Up till now I've leaned on the Panasonics for my video and I've more or less transitioned to the Fuji stuff for photography. But in the back of my mind I'm anticipating the day a client changes his/her mind and decides on the spur of the moment, that they really. would like some video as well..... I'd like to know exactly what the Fuji cameras will deliver and how to set them up to deliver an optimum file, if they are the only ones in the bag. It's one thing to memorize the owner's manual but it's another thing altogether to put your hands all over the equipment and to know, without a doubt, how to set it up and turn it all on. That's what this afternoon is all about for me. Later in the week I'm planning to take a rig up to Blanco, Texas and see if I can shoot some footage at my favorite brewery, The Real Ale Brewing Company. But for now getting the rudimentary stuff right is the first step.
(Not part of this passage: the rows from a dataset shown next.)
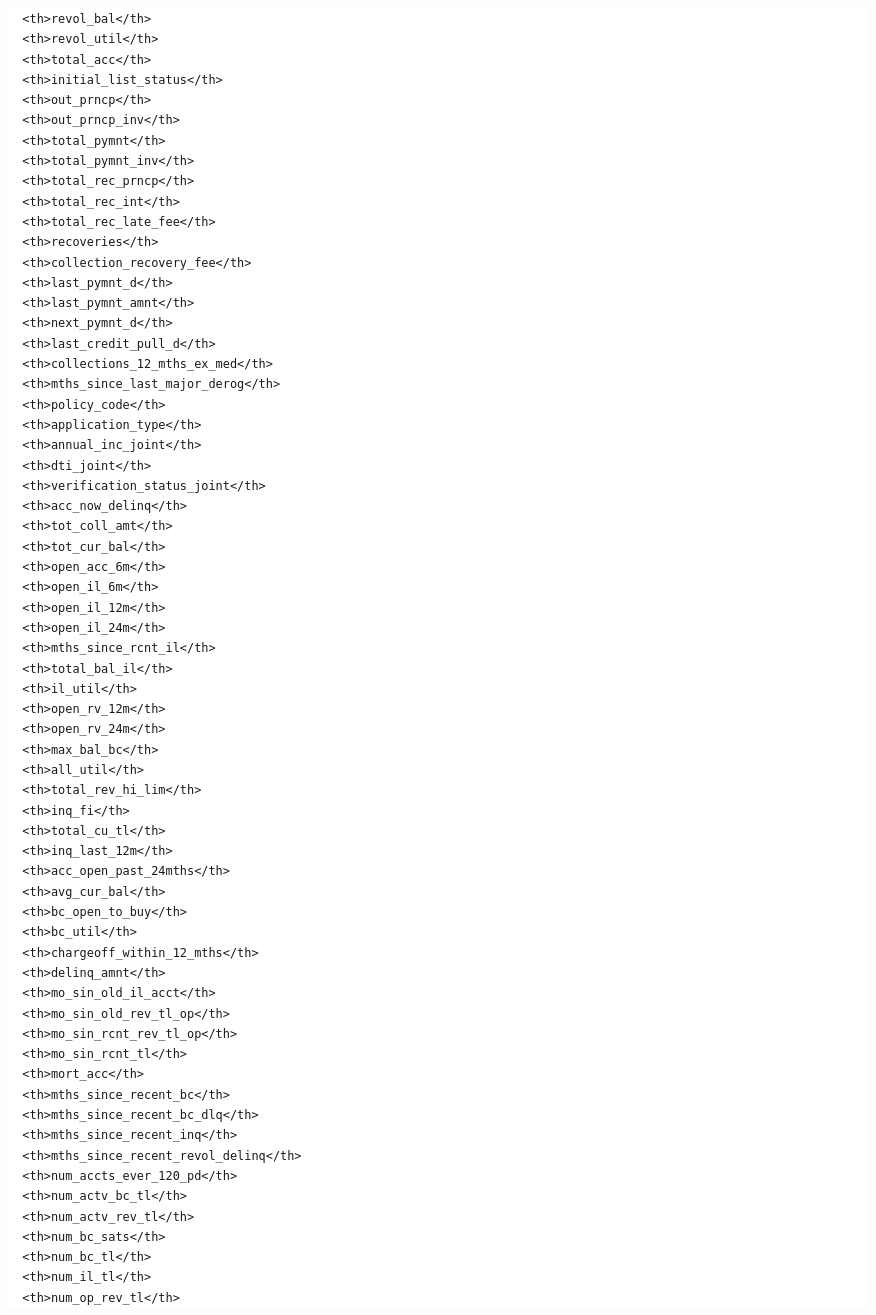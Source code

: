       <th>revol_bal</th>
      <th>revol_util</th>
      <th>total_acc</th>
      <th>initial_list_status</th>
      <th>out_prncp</th>
      <th>out_prncp_inv</th>
      <th>total_pymnt</th>
      <th>total_pymnt_inv</th>
      <th>total_rec_prncp</th>
      <th>total_rec_int</th>
      <th>total_rec_late_fee</th>
      <th>recoveries</th>
      <th>collection_recovery_fee</th>
      <th>last_pymnt_d</th>
      <th>last_pymnt_amnt</th>
      <th>next_pymnt_d</th>
      <th>last_credit_pull_d</th>
      <th>collections_12_mths_ex_med</th>
      <th>mths_since_last_major_derog</th>
      <th>policy_code</th>
      <th>application_type</th>
      <th>annual_inc_joint</th>
      <th>dti_joint</th>
      <th>verification_status_joint</th>
      <th>acc_now_delinq</th>
      <th>tot_coll_amt</th>
      <th>tot_cur_bal</th>
      <th>open_acc_6m</th>
      <th>open_il_6m</th>
      <th>open_il_12m</th>
      <th>open_il_24m</th>
      <th>mths_since_rcnt_il</th>
      <th>total_bal_il</th>
      <th>il_util</th>
      <th>open_rv_12m</th>
      <th>open_rv_24m</th>
      <th>max_bal_bc</th>
      <th>all_util</th>
      <th>total_rev_hi_lim</th>
      <th>inq_fi</th>
      <th>total_cu_tl</th>
      <th>inq_last_12m</th>
      <th>acc_open_past_24mths</th>
      <th>avg_cur_bal</th>
      <th>bc_open_to_buy</th>
      <th>bc_util</th>
      <th>chargeoff_within_12_mths</th>
      <th>delinq_amnt</th>
      <th>mo_sin_old_il_acct</th>
      <th>mo_sin_old_rev_tl_op</th>
      <th>mo_sin_rcnt_rev_tl_op</th>
      <th>mo_sin_rcnt_tl</th>
      <th>mort_acc</th>
      <th>mths_since_recent_bc</th>
      <th>mths_since_recent_bc_dlq</th>
      <th>mths_since_recent_inq</th>
      <th>mths_since_recent_revol_delinq</th>
      <th>num_accts_ever_120_pd</th>
      <th>num_actv_bc_tl</th>
      <th>num_actv_rev_tl</th>
      <th>num_bc_sats</th>
      <th>num_bc_tl</th>
      <th>num_il_tl</th>
      <th>num_op_rev_tl</th>
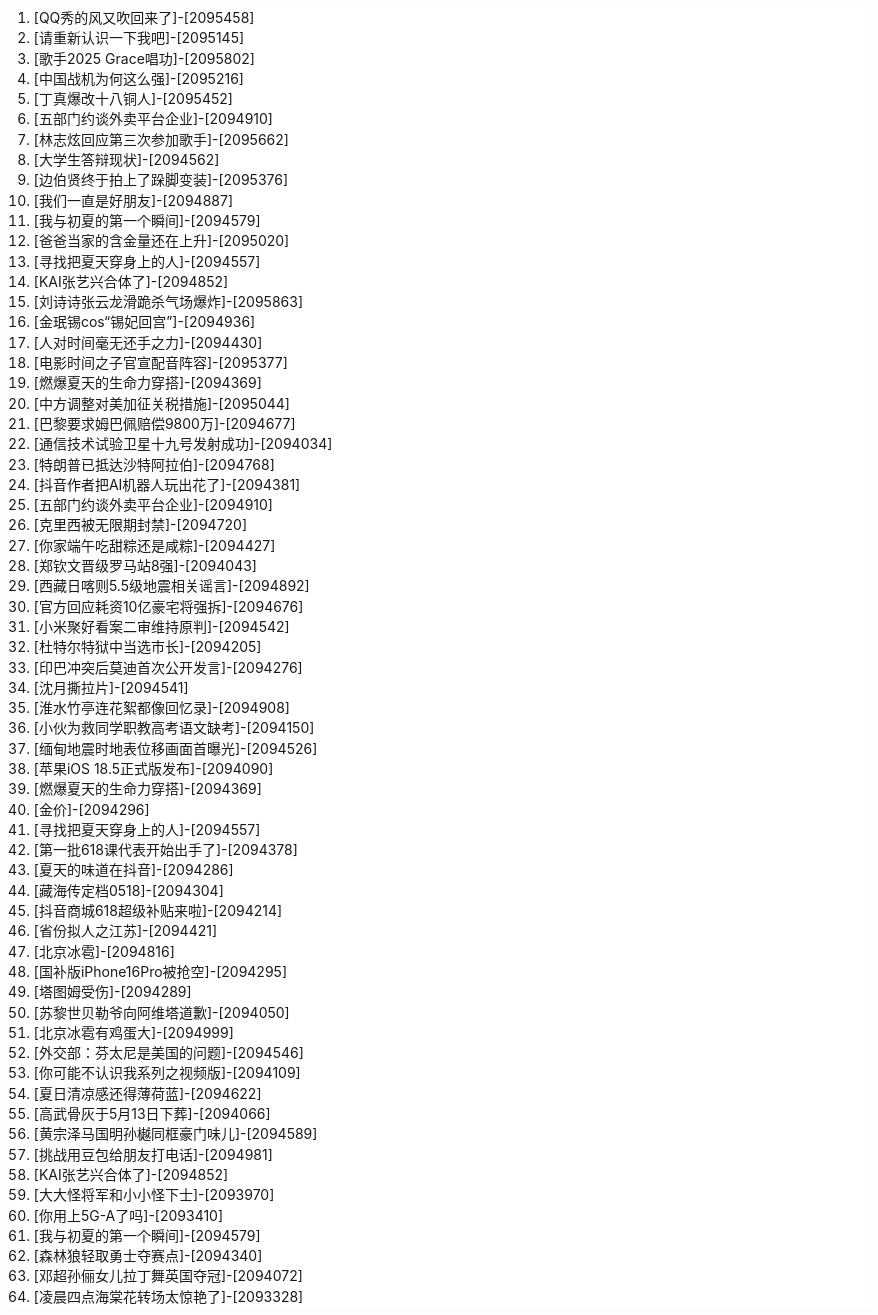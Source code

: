 1. [QQ秀的风又吹回来了]-[2095458]
1. [请重新认识一下我吧]-[2095145]
1. [歌手2025 Grace唱功]-[2095802]
1. [中国战机为何这么强]-[2095216]
1. [丁真爆改十八铜人]-[2095452]
1. [五部门约谈外卖平台企业]-[2094910]
1. [林志炫回应第三次参加歌手]-[2095662]
1. [大学生答辩现状]-[2094562]
1. [边伯贤终于拍上了跺脚变装]-[2095376]
1. [我们一直是好朋友]-[2094887]
1. [我与初夏的第一个瞬间]-[2094579]
1. [爸爸当家的含金量还在上升]-[2095020]
1. [寻找把夏天穿身上的人]-[2094557]
1. [KAI张艺兴合体了]-[2094852]
1. [刘诗诗张云龙滑跪杀气场爆炸]-[2095863]
1. [金珉锡cos“锡妃回宫”]-[2094936]
1. [人对时间毫无还手之力]-[2094430]
1. [电影时间之子官宣配音阵容]-[2095377]
1. [燃爆夏天的生命力穿搭]-[2094369]
1. [中方调整对美加征关税措施]-[2095044]
1. [巴黎要求姆巴佩赔偿9800万]-[2094677]
1. [通信技术试验卫星十九号发射成功]-[2094034]
1. [特朗普已抵达沙特阿拉伯]-[2094768]
1. [抖音作者把AI机器人玩出花了]-[2094381]
1. [五部门约谈外卖平台企业]-[2094910]
1. [克里西被无限期封禁]-[2094720]
1. [你家端午吃甜粽还是咸粽]-[2094427]
1. [郑钦文晋级罗马站8强]-[2094043]
1. [西藏日喀则5.5级地震相关谣言]-[2094892]
1. [官方回应耗资10亿豪宅将强拆]-[2094676]
1. [小米聚好看案二审维持原判]-[2094542]
1. [杜特尔特狱中当选市长]-[2094205]
1. [印巴冲突后莫迪首次公开发言]-[2094276]
1. [沈月撕拉片]-[2094541]
1. [淮水竹亭连花絮都像回忆录]-[2094908]
1. [小伙为救同学职教高考语文缺考]-[2094150]
1. [缅甸地震时地表位移画面首曝光]-[2094526]
1. [苹果iOS 18.5正式版发布]-[2094090]
1. [燃爆夏天的生命力穿搭]-[2094369]
1. [金价]-[2094296]
1. [寻找把夏天穿身上的人]-[2094557]
1. [第一批618课代表开始出手了]-[2094378]
1. [夏天的味道在抖音]-[2094286]
1. [藏海传定档0518]-[2094304]
1. [抖音商城618超级补贴来啦]-[2094214]
1. [省份拟人之江苏]-[2094421]
1. [北京冰雹]-[2094816]
1. [国补版iPhone16Pro被抢空]-[2094295]
1. [塔图姆受伤]-[2094289]
1. [苏黎世贝勒爷向阿维塔道歉]-[2094050]
1. [北京冰雹有鸡蛋大]-[2094999]
1. [外交部：芬太尼是美国的问题]-[2094546]
1. [你可能不认识我系列之视频版]-[2094109]
1. [夏日清凉感还得薄荷蓝]-[2094622]
1. [高武骨灰于5月13日下葬]-[2094066]
1. [黄宗泽马国明孙樾同框豪门味儿]-[2094589]
1. [挑战用豆包给朋友打电话]-[2094981]
1. [KAI张艺兴合体了]-[2094852]
1. [大大怪将军和小小怪下士]-[2093970]
1. [你用上5G-A了吗]-[2093410]
1. [我与初夏的第一个瞬间]-[2094579]
1. [森林狼轻取勇士夺赛点]-[2094340]
1. [邓超孙俪女儿拉丁舞英国夺冠]-[2094072]
1. [凌晨四点海棠花转场太惊艳了]-[2093328]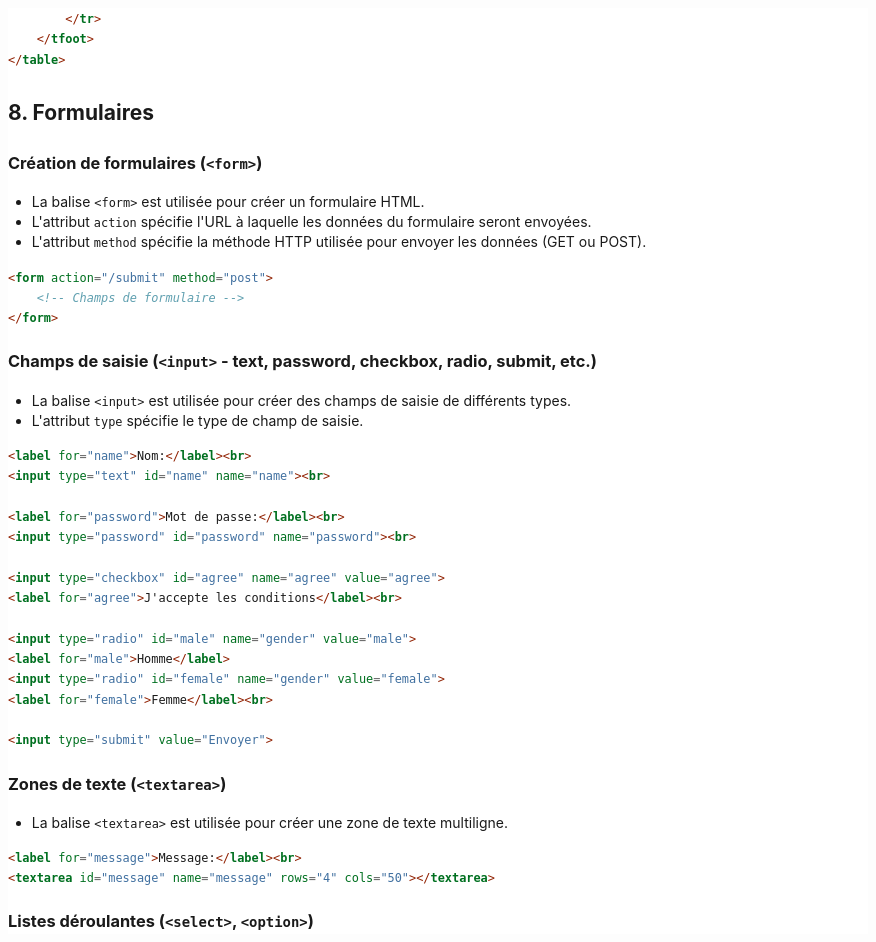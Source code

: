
 ```html
        </tr>
    </tfoot>
</table>
```
## 8. Formulaires

### Création de formulaires (`<form>`)

*   La balise `<form>` est utilisée pour créer un formulaire HTML.
*   L'attribut `action` spécifie l'URL à laquelle les données du formulaire seront envoyées.
*   L'attribut `method` spécifie la méthode HTTP utilisée pour envoyer les données (GET ou POST).

```html
<form action="/submit" method="post">
    <!-- Champs de formulaire -->
</form>
```

### Champs de saisie (`<input>` - text, password, checkbox, radio, submit, etc.)

*   La balise `<input>` est utilisée pour créer des champs de saisie de différents types.
*   L'attribut `type` spécifie le type de champ de saisie.

```html
<label for="name">Nom:</label><br>
<input type="text" id="name" name="name"><br>

<label for="password">Mot de passe:</label><br>
<input type="password" id="password" name="password"><br>

<input type="checkbox" id="agree" name="agree" value="agree">
<label for="agree">J'accepte les conditions</label><br>

<input type="radio" id="male" name="gender" value="male">
<label for="male">Homme</label>
<input type="radio" id="female" name="gender" value="female">
<label for="female">Femme</label><br>

<input type="submit" value="Envoyer">
```

### Zones de texte (`<textarea>`)

*   La balise `<textarea>` est utilisée pour créer une zone de texte multiligne.

```html
<label for="message">Message:</label><br>
<textarea id="message" name="message" rows="4" cols="50"></textarea>
```

### Listes déroulantes (`<select>`, `<option>`)

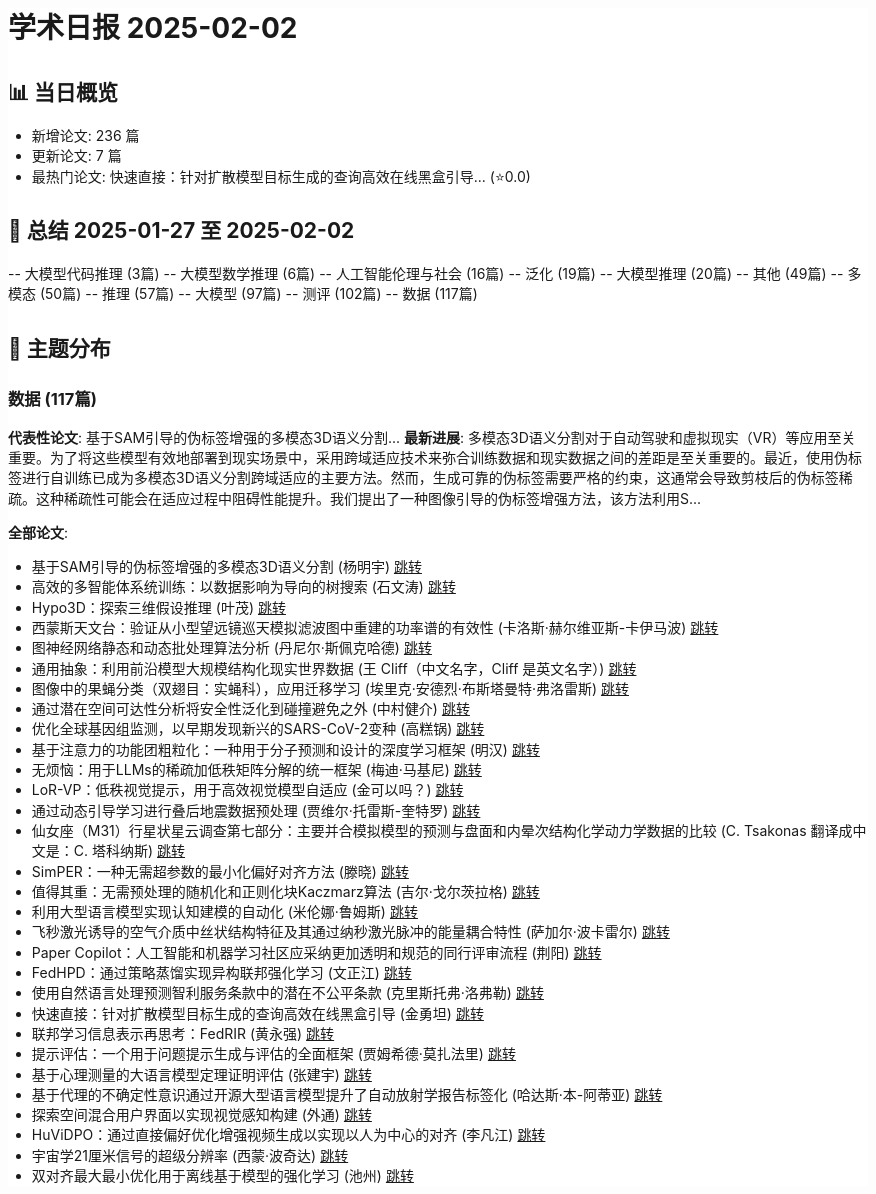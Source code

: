 # 学术日报 2025-02-02

## 📊 当日概览
- 新增论文: 236 篇
- 更新论文: 7 篇
- 最热门论文: 快速直接：针对扩散模型目标生成的查询高效在线黑盒引导... (⭐0.0)

## 📅 总结 2025-01-27 至 2025-02-02
  -- 大模型代码推理 (3篇)
  -- 大模型数学推理 (6篇)
  -- 人工智能伦理与社会 (16篇)
  -- 泛化 (19篇)
  -- 大模型推理 (20篇)
  -- 其他 (49篇)
  -- 多模态 (50篇)
  -- 推理 (57篇)
  -- 大模型 (97篇)
  -- 测评 (102篇)
  -- 数据 (117篇)
## 🧩 主题分布
### 数据 (117篇)
**代表性论文**: 基于SAM引导的伪标签增强的多模态3D语义分割...
**最新进展**:
多模态3D语义分割对于自动驾驶和虚拟现实（VR）等应用至关重要。为了将这些模型有效地部署到现实场景中，采用跨域适应技术来弥合训练数据和现实数据之间的差距是至关重要的。最近，使用伪标签进行自训练已成为多模态3D语义分割跨域适应的主要方法。然而，生成可靠的伪标签需要严格的约束，这通常会导致剪枝后的伪标签稀疏。这种稀疏性可能会在适应过程中阻碍性能提升。我们提出了一种图像引导的伪标签增强方法，该方法利用S...

**全部论文**:
- 基于SAM引导的伪标签增强的多模态3D语义分割 (杨明宇) [跳转](http://arxiv.org/abs/2502.00960v1)
- 高效的多智能体系统训练：以数据影响为导向的树搜索 (石文涛) [跳转](http://arxiv.org/abs/2502.00955v1)
- Hypo3D：探索三维假设推理 (叶茂) [跳转](http://arxiv.org/abs/2502.00954v2)
- 西蒙斯天文台：验证从小型望远镜巡天模拟滤波图中重建的功率谱的有效性 (卡洛斯·赫尔维亚斯-卡伊马波) [跳转](http://arxiv.org/abs/2502.00946v1)
- 图神经网络静态和动态批处理算法分析 (丹尼尔·斯佩克哈德) [跳转](http://arxiv.org/abs/2502.00944v1)
- 通用抽象：利用前沿模型大规模结构化现实世界数据 (王 Cliff（中文名字，Cliff 是英文名字）) [跳转](http://arxiv.org/abs/2502.00943v1)
- 图像中的果蝇分类（双翅目：实蝇科），应用迁移学习 (埃里克·安德烈·布斯塔曼特·弗洛雷斯) [跳转](http://arxiv.org/abs/2502.00939v1)
- 通过潜在空间可达性分析将安全性泛化到碰撞避免之外 (中村健介) [跳转](http://arxiv.org/abs/2502.00935v1)
- 优化全球基因组监测，以早期发现新兴的SARS-CoV-2变种 (高糕锅) [跳转](http://arxiv.org/abs/2502.00934v1)
- 基于注意力的功能团粗粒化：一种用于分子预测和设计的深度学习框架 (明汉) [跳转](http://arxiv.org/abs/2502.00910v1)
- 无烦恼：用于LLMs的稀疏加低秩矩阵分解的统一框架 (梅迪·马基尼) [跳转](http://arxiv.org/abs/2502.00899v1)
- LoR-VP：低秩视觉提示，用于高效视觉模型自适应 (金可以吗？) [跳转](http://arxiv.org/abs/2502.00896v2)
- 通过动态引导学习进行叠后地震数据预处理 (贾维尔·托雷斯-奎特罗) [跳转](http://arxiv.org/abs/2502.00887v1)
- 仙女座（M31）行星状星云调查第七部分：主要并合模拟模型的预测与盘面和内晕次结构化学动力学数据的比较 (C. Tsakonas 翻译成中文是：C. 塔科纳斯) [跳转](http://arxiv.org/abs/2502.00886v1)
- SimPER：一种无需超参数的最小化偏好对齐方法 (滕晓) [跳转](http://arxiv.org/abs/2502.00883v2)
- 值得其重：无需预处理的随机化和正则化块Kaczmarz算法 (吉尔·戈尔茨拉格) [跳转](http://arxiv.org/abs/2502.00882v1)
- 利用大型语言模型实现认知建模的自动化 (米伦娜·鲁姆斯) [跳转](http://arxiv.org/abs/2502.00879v1)
- 飞秒激光诱导的空气介质中丝状结构特征及其通过纳秒激光脉冲的能量耦合特性 (萨加尔·波卡雷尔) [跳转](http://arxiv.org/abs/2502.00875v1)
- Paper Copilot：人工智能和机器学习社区应采纳更加透明和规范的同行评审流程 (荆阳) [跳转](http://arxiv.org/abs/2502.00874v1)
- FedHPD：通过策略蒸馏实现异构联邦强化学习 (文正江) [跳转](http://arxiv.org/abs/2502.00870v1)
- 使用自然语言处理预测智利服务条款中的潜在不公平条款 (克里斯托弗·洛弗勒) [跳转](http://arxiv.org/abs/2502.00865v1)
- 快速直接：针对扩散模型目标生成的查询高效在线黑盒引导 (金勇坦) [跳转](http://arxiv.org/abs/2502.01692v3)
- 联邦学习信息表示再思考：FedRIR (黄永强) [跳转](http://arxiv.org/abs/2502.00859v1)
- 提示评估：一个用于问题提示生成与评估的全面框架 (贾姆希德·莫扎法里) [跳转](http://arxiv.org/abs/2502.00857v1)
- 基于心理测量的大语言模型定理证明评估 (张建宇) [跳转](http://arxiv.org/abs/2502.00855v1)
- 基于代理的不确定性意识通过开源大型语言模型提升了自动放射学报告标签化 (哈达斯·本-阿蒂亚) [跳转](http://arxiv.org/abs/2502.01691v1)
- 探索空间混合用户界面以实现视觉感知构建 (外通) [跳转](http://arxiv.org/abs/2502.00853v1)
- HuViDPO：通过直接偏好优化增强视频生成以实现以人为中心的对齐 (李凡江) [跳转](http://arxiv.org/abs/2502.01690v1)
- 宇宙学21厘米信号的超级分辨率 (西蒙·波奇达) [跳转](http://arxiv.org/abs/2502.00852v1)
- 双对齐最大最小优化用于离线基于模型的强化学习 (池州) [跳转](http://arxiv.org/abs/2502.00850v1)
So, why am I testing the XH-1 instead of the XT3 which is supposed to be the "better" video camera? I guess it all depends on what you find useful and necessary versus which camera has the best specs on paper. I have them both and at some point we'll probably do a head to head test but right now I just like the solid feel of the older camera a bit better. Especially since I have it fitted out with the battery grip and I haven't gotten around to getting a grip for the XT3...
I set up the camera to shoot 4K and I opted to send the 4K file to the camera while sending a smaller, HD file to my Atomos digital recorder. I'm interested today on how the bare bones file out of the camera will look for all those times that I want to travel light or shoot on a gimbal and won't be linked to an external recorder which would allow for the bigger file. The XH-1 allows you to choose to send the 4K file to either the camera or the recorder while sending a smaller HD file to the other device. You can have it both ways...
I set the camera to shoot at 100 mbps because that too reflects a lot of what we shoot for corporate clients. I generally always originate in 4k and then edit on a 1080p timeline. It's a little bit for "future proofing" and a lot for having the capability to crop in and resize the frame without loosing quality. It's also cool to be able to say, "yeah. We always shoot in 4K." As if I have unlimited storage or the world's fastest computer (neither).
For this test I was less interested to see what the "ultimate quality" might be and more interested to see what a routine file looked like.
I shot the short test just using the camera microphones since this is all about color and focus and not about ultimate sound quality. When I get around to really testing the camera's pre-amplifiers I'll need to drag out a couple rolling cases filled with sound blankets and cover the walls and window. I'll also want to use a really good microphone so I'm not blaming the camera for inadequacies of a lesser instrument.
No, I just wanted to see what the files looked like shooting at 24 fps with a nice wash of natural (indirect) light coming through the studio windows. A nice touch, the camera provides an actual 1/48th of a second!
I had the camera set up on a tripod so I could play with variations of rigging. I'm trying different shoulder mounts for DSLR style cameras and figuring out different ways to configure the camera for basic interview shooting that I'll be doing, using a tripod or monopod, but being ready to go quickly to a handheld set up for mobility. Recently we've been doing a few events that require some basic interviews and some quick transitions to b-roll shooting. It's nice to get it figured out and practiced without the added pressure of dozens of people standing around watching you mess up.
So, in my quick test I was looking at the way the Eterna film emulation profile looks on old, weathered flesh (very flattering, easy to contain both highlights and shadows) and how well the camera does when using face detection while shooting in 4K. Also very good.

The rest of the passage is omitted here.